FALSE/FIXABLE FAILING V.S. REGULAR FAILING
Like it or not (and I certainly don’t like it), we remember the teachers, professors, and instructors, and their material, from classes we didn’t do too well in. So that should lead me and any other hypothetical or real educators to a solution that doesn’t involve failing them or lowering their grade, so that their experiences with you and the material stick. The best example I have seen is a grading system that displays temporary grades that look lower than the more complete grading; as well as a system that gives students a small window to correct their assignments, but displays them as a low grade in the meantime. While the micro heart-attacks lower grades like this might give students isn’t the best thing, this approach utilizes the low-grade memory concept without actually harming students’ grades in an unnecessarily harsh or unfair way.
ASSIGNMENTS THAT DON’T NUKE ONE’S SCHEDULE/RESPECTING BREAKS
Breaks are breaks; a time to relax and recover from academia, so that upon return you’ll be ready once again to complete your schoolwork. Breaks are not a time to assign work to make up for the days you won’t see the students. In addition, if an administration refuses to acknowledge longstanding break times (like Spring Break 2021), playing into that blatant misunderstanding of how breaks work, and what lack of rest really makes students mad enough to go party in Florida (Hint: I and all the other students I know travel the most when we don’t get breakdays), is dangerous. You are better off respecting the time students need to recover, and making class optional out of respect for this much-needed repose; something the best professors and instructors have no trouble doing, and something I would emulate. In terms of assignments, while it varies by assignment content, the assignment schedule that tends to instill the most knowledge (and not back up students with impossible loads of homework because only takes homework schedules are taken into account), is assigning on a one-week or two-week basis with fairly simple, but long, rich-with-content assignments that fully instill the knowledge of the course in students’ minds.

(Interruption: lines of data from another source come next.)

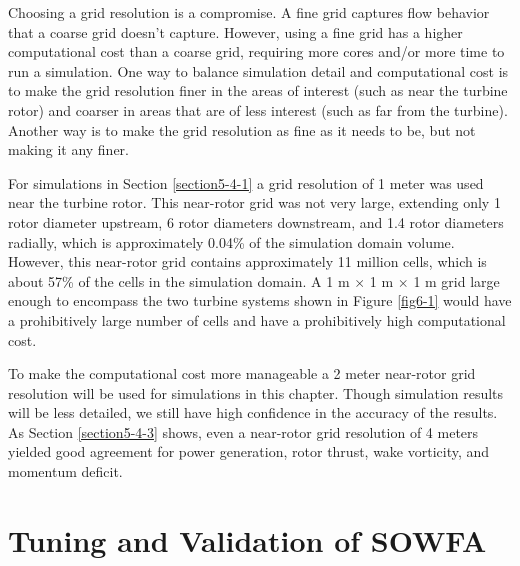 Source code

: Choosing a grid resolution is a compromise. A fine grid captures flow behavior that a coarse grid doesn't capture. However, using a fine grid has a higher computational cost than a coarse grid, requiring more cores and/or more time to run a simulation. One way to balance simulation detail and computational cost is to make the grid resolution finer in the areas of interest (such as near the turbine rotor) and coarser in areas that are of less interest (such as far from the turbine). Another way is to make the grid resolution as fine as it needs to be, but not making it any finer. 

For simulations in Section \ref{section5-4-1} a grid resolution of 1 meter was used near the turbine rotor. This near-rotor grid was not very large, extending only 1 rotor diameter upstream, 6 rotor diameters downstream, and 1.4 rotor diameters radially, which is approximately 0.04\% of the simulation domain volume. However, this near-rotor grid contains approximately 11 million cells, which is about 57\% of the cells in the simulation domain. A 1 m $\times$ 1 m $\times$ 1 m grid large enough to encompass the two turbine systems shown in Figure \ref{fig6-1} would have a prohibitively large number of cells and have a prohibitively high computational cost. 

To make the computational cost more manageable a 2 meter near-rotor grid resolution will be used for simulations in this chapter. Though simulation results will be less detailed, we still have high confidence in the accuracy of the results. As Section \ref{section5-4-3} shows, even a near-rotor grid resolution of 4 meters yielded good agreement for power generation, rotor thrust, wake vorticity, and momentum deficit.  


\section{Tuning and Validation of SOWFA} \label{section6-4}

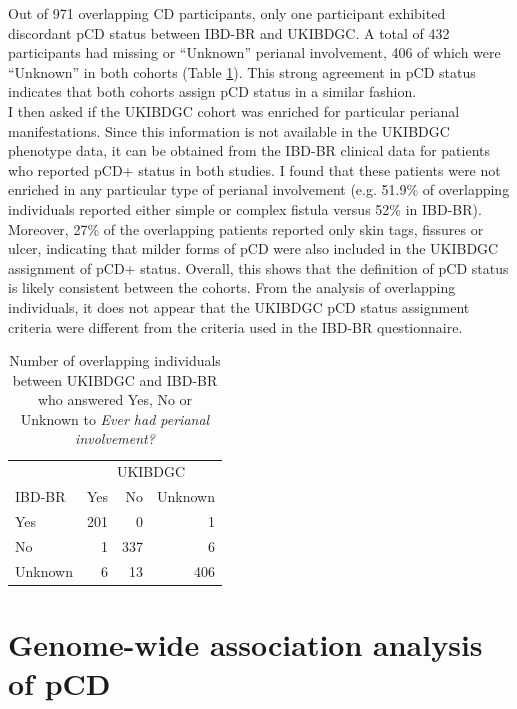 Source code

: Out of 971 overlapping CD participants, only one participant exhibited discordant pCD status between IBD-BR and UKIBDGC. A total of 432 participants had missing or “Unknown” perianal involvement, 406 of which were “Unknown” in both cohorts (Table \ref{table:cohort_pcd_agree}). This strong agreement in pCD status indicates that both cohorts assign pCD status in a similar fashion.\\

I then asked if the UKIBDGC cohort was enriched for particular perianal manifestations. Since this information is not available in the UKIBDGC phenotype data, it can be obtained from the IBD-BR clinical data for patients who reported pCD+ status in both studies. I found that these patients were not enriched in any particular type of perianal involvement (e.g. 51.9\% of overlapping individuals reported either simple or complex fistula versus 52\% in IBD-BR). Moreover, 27\% of the overlapping patients reported only skin tags, fissures or ulcer, indicating that milder forms of pCD were also included in the UKIBDGC assignment of pCD+ status. Overall, this shows that the definition of pCD status is likely consistent between the cohorts. From the analysis of overlapping individuals, it does not appear that the UKIBDGC pCD status assignment criteria were different from the criteria used in the IBD-BR questionnaire.


\begin{table}[htb]
  \caption[Overlapping individuals between UKIBDGC and IBD-BR]{Number of overlapping individuals between UKIBDGC and IBD-BR who answered Yes, No or Unknown to \textit{Ever had perianal involvement?}}
  \label{table:cohort_pcd_agree}
  \centering
  \begin{tabular}[t]{|l|r|r|r|}
  \hline
  \multicolumn{1}{|c|}{ } & \multicolumn{3}{c|}{UKIBDGC} \\
  \cline{2-4}
  IBD-BR& Yes & No & Unknown\\
  \hline
  Yes & 201 & 0 & 1\\
  \hline
  No & 1 & 337 & 6\\
  \hline
  Unknown & 6 & 13 & 406\\
  \hline
  \end{tabular}
  \end{table}

  \section{Genome-wide association analysis of pCD}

Truthfully, all the items on this list help instill this knowledge, and following these concepts would be of paramount importance to me as a professor/instructor, if I truly wanted the best for my students.
Author’s Note:
While I covered the validation for this article from a professor/instructor perspective, I would like to validate it from my end as a student by stating that professors who follow all these concepts, and my seeking them out, are the reason I have an associates degree out of high school and a wonderfully high GPA currently.
Also, I have indeed travelled the most and partied (safely and socially-distanced with a mask on) during the pandemic when I was not given break days. To this day, I am unsure of whatever reasoning that led people to think taking break days away was a good idea to keep students in place, as they usually rest on break days and travel on weekends.